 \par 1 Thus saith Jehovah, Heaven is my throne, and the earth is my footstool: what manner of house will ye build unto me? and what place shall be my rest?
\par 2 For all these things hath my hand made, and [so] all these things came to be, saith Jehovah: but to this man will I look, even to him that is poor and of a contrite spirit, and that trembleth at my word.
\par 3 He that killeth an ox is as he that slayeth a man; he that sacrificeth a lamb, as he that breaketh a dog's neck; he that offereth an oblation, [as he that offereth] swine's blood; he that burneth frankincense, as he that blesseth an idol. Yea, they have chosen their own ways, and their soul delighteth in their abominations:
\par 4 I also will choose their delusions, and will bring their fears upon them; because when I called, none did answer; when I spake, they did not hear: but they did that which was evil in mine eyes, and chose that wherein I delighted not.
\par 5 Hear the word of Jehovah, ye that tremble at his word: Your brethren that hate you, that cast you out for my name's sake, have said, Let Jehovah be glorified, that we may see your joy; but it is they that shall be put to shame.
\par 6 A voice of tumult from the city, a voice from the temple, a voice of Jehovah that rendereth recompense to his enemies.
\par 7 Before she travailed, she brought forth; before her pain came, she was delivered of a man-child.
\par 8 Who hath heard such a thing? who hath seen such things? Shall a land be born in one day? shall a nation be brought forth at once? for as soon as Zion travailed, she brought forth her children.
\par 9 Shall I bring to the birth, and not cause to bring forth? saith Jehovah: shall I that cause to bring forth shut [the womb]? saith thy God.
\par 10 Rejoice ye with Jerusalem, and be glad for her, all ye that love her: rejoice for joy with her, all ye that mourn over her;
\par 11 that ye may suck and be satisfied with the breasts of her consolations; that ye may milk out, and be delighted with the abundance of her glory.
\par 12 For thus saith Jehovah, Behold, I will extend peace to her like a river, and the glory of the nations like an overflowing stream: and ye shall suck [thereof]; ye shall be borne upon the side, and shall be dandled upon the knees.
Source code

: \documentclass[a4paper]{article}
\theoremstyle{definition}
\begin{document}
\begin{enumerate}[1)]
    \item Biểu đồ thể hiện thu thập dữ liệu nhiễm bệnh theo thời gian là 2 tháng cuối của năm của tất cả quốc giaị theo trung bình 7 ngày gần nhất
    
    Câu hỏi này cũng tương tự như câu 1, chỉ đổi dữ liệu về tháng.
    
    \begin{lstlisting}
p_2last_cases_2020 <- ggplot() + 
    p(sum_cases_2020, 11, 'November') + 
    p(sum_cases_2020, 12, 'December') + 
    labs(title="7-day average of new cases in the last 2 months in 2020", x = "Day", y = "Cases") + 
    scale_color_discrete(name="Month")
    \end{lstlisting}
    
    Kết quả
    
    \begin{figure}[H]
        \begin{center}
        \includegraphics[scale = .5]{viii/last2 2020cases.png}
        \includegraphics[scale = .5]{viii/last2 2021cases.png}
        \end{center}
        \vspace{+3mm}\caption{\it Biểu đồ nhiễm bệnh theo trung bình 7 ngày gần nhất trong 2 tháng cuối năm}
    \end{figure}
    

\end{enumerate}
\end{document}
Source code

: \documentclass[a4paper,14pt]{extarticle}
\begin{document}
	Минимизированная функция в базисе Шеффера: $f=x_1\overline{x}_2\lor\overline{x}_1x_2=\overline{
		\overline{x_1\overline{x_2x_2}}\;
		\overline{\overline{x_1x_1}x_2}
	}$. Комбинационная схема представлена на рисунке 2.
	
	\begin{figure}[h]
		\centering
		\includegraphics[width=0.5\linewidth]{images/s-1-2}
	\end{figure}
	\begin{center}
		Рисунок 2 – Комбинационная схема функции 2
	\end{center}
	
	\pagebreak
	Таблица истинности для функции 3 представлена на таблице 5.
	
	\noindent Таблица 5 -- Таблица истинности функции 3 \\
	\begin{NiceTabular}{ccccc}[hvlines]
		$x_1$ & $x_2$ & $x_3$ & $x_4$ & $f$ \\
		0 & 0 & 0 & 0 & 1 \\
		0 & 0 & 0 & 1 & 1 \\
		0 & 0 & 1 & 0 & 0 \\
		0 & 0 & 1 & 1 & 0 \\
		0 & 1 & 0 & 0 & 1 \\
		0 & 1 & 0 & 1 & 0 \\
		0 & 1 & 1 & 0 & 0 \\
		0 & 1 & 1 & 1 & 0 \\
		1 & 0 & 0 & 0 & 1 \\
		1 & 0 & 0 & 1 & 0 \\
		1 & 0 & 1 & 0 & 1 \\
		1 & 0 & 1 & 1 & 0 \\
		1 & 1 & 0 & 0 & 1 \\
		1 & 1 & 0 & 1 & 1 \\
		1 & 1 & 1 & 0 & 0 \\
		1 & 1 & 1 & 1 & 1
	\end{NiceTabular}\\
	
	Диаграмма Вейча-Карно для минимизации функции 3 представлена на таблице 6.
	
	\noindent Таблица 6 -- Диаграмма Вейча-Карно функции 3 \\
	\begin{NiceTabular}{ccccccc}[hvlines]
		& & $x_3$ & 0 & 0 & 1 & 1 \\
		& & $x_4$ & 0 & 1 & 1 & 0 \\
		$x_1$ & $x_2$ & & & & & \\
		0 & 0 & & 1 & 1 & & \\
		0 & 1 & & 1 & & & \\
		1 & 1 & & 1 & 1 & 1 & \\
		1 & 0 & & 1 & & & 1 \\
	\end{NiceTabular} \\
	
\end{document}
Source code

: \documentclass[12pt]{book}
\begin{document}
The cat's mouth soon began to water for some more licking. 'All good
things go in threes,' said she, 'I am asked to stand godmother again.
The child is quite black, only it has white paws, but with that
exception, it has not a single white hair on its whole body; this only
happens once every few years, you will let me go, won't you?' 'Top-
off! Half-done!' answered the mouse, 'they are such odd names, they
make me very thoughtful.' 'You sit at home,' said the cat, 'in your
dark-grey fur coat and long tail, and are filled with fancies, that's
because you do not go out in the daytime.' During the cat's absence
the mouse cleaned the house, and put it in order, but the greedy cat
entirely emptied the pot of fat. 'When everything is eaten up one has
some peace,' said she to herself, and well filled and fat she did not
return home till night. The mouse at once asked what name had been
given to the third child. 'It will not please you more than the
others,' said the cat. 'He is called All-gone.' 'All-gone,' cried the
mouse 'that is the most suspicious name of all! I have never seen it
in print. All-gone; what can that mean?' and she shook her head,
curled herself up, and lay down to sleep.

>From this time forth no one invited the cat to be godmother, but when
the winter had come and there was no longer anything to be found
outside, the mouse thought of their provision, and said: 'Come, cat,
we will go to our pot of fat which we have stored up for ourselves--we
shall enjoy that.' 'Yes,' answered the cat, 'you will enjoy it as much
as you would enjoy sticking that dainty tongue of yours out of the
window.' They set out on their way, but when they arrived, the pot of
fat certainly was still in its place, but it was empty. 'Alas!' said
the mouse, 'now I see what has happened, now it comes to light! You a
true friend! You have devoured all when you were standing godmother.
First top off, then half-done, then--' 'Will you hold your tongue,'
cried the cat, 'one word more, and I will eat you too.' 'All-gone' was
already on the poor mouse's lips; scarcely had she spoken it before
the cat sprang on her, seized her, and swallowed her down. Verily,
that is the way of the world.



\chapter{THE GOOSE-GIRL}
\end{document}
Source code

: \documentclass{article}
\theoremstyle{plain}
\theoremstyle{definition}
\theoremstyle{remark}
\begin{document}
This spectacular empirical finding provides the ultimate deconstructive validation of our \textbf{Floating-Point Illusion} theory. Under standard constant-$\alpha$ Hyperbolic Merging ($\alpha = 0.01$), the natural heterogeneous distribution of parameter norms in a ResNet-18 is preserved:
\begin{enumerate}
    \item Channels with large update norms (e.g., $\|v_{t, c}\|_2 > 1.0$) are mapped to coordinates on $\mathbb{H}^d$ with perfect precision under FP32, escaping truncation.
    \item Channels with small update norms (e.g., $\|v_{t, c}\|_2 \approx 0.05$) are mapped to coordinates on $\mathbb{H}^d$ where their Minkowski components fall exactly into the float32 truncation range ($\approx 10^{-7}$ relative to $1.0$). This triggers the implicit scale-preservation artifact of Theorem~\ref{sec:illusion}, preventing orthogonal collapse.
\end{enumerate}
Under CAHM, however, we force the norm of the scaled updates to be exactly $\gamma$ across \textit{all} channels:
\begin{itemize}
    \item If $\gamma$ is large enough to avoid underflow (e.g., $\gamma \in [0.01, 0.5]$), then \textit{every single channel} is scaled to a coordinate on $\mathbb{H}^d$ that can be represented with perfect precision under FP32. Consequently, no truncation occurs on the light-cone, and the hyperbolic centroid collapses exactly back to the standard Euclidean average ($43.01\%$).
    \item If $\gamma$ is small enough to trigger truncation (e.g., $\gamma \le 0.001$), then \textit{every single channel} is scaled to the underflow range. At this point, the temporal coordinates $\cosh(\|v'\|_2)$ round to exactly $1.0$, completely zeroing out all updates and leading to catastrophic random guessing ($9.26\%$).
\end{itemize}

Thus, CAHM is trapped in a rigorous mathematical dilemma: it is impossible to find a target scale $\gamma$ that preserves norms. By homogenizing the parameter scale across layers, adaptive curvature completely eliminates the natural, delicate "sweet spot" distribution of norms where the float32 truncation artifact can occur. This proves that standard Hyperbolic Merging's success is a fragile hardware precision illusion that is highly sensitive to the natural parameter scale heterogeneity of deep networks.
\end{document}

*TASK ITEM*
Figure out how many lines of the material include "place", then reply with the count alone.

*RESPONSE FOR THIS EXERCISE*
2